The CWO even admitted that they can't see how I have been getting by on virtually nothing for the past while, well I buy a bare minumum of shopping, always  in the discount and own brand ranges, and basically spend nothing else - we do not go out ever, do not drink or smoke, have not bought a stitch of clothing/shoes/household items since forever, I budget to make sure I meet the rent and pay off the utility bills bit by bit whenever I can manage to squeeze a few euro out of my JA at the end of the week (enough to keep them from disconnecting us anyway) and yet I am penalised for *budgeting* as best I can to keep the essentials like rent and bills going. 


They are now looking for bank statements going back 6 months to see "how I have paid the rent" (how will bank statements prove anything beyond what I have already furnished them with??) plus a whole host of other documentation, presumably hoping that if they set enough hurdles for me, I will end up just giving up. I was talking to others in the waiting room of the CWO, and they are all saying the same thing - CWO looking for endless documentation, often ridiculous stuff (like when I was told I would have to provide letters proving I was looking for cheaper accomodation - what landlord is going to agree to go to the bother of typing up a letter for the Health board for some stranger who has rung to enquire about their property??)and when it is provided, looking for even more, and dragging the decision process out for months at a time. 

I don't understand why I am being penalised as a result of giving up every luxury, and more than a few essentials also, in order to meet rent and try to keep up with utilities. I honestly thought that now I fell under the limit set for RA it would be a matter of stamping my application.... but I am going to continue providing as much documentation as they keep asking for, no matter how ridiculous, until such time as we are put out of our house.

If I could get the RA, I could then pay off the utility bills with my JA as I will have some breathing space if the RA was paid, and keep our heads above water until the jobs situation might pick up again, but it seems the CWOs prefer to see people getting into trouble and losing the roof over their heads. Sure then they might provide us with a lovely bed in a hostel and we can leave all our belongings in a skip and give our dog and cat to a pound.

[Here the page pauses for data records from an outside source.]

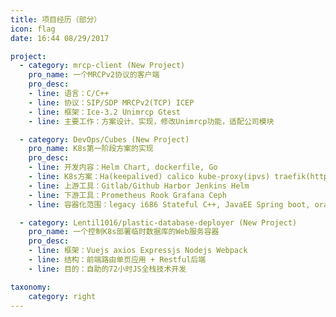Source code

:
 ```yaml
---
title: 项目经历（部分）
icon: flag
date: 16:44 08/29/2017

project:
  - category: mrcp-client (New Project)
    pro_name: 一个MRCPv2协议的客户端
    pro_desc:
    - line: 语言：C/C++
    - line: 协议：SIP/SDP MRCPv2(TCP) ICEP
    - line: 框架：Ice-3.2 Unimrcp Gtest
    - line: 主要工作：方案设计、实现，修改Unimrcp功能，适配公司模块

  - category: DevOps/Cubes (New Project)
    pro_name: K8s第一阶段方案的实现
    pro_desc:
    - line: 开发内容：Helm Chart, dockerfile, Go
    - line: K8s方案：Ha(keepalived) calico kube-proxy(ipvs) traefik(https)
    - line: 上游工具：Gitlab/Github Harbor Jenkins Helm
    - line: 下游工具：Prometheus Rook Grafana Ceph
    - line: 容器化范围：legacy i686 Stateful C++, JavaEE Spring boot, oracle, mysql, redis, mongo, etc.

  - category: Lentil1016/plastic-database-deployer (New Project)
    pro_name: 一个控制K8s部署临时数据库的Web服务容器
    pro_desc:
    - line: 框架：Vuejs axios Expressjs Nodejs Webpack
    - line: 结构：前端路由单页应用 + Restful后端
    - line: 目的：自助的72小时JS全栈技术开发

taxonomy:
    category: right
---
```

Sorry I know that's a bit of a rant but I am mystified as to why CWOs will penalise people who budget and be happy to see us get futher and futher into debt, while blithely handing out payments to others who don't budget. 

 I honestly don't know what I am going to do.


----------



## Trustmeh (23 Dec 2008)

Well done on getting the rent decrease anyways.  Keep the head up and stick at it - its red tape sure - but all government departments are being overrun with unemployed and its simply a numbers game.  If you have been able to budget then see it from their point of view - there will be others coming in that are only getting the shock of high bills and no work in the last month. Rightly or wrongly you will be competing for the same decreasing amount of gov funds.


----------



## buckrodgers (23 Dec 2008)

I am surprised they are being so harsh. I have had experience of them in the past and I found them helpful. They did expect masses of paperwork though, about 6 months of bank statements, statements for all loans, evidence of income and outgoings. I told them we had borrowed from family to get by, which we had, and that they had no more to lend. A lot of it does seem to depend on the health board officer you get which I think is unfair, especially if they take a dislike to you. You can appeal any decision made to the main health board office where you are.


----------



## eitnos (28 Dec 2008)

Thanks for the replies. Yanklink, I do see that I am competing with so many people now for what little money is available, but it just galls me to think that because we have tried to be responsible with what little money we have, and cut all expenditure down to virtually nothing - to the extent that we have not even been able to afford any heating this whole winter as we can't afford to pay for the gas or extra electricity, instead we sit at night with 2 layers of coats on - that they think we are less deserving than others who haven't cut their cloth to the same extent and tried to get by. 


Buckrodgers, I do think that the CWO has a bit of an attitude towards us - 
The CWO has made quite a few semi-snide comments about how "nice" the area I live in is and how am I managing to live here while "only on the dole"! No matter that the rent level we pay is at the lowest of the low end of the scale for ANY area within approx 15 miles, town or country. Of course, how can you prove they have an "attitude" in an appeal...my word against theirs. 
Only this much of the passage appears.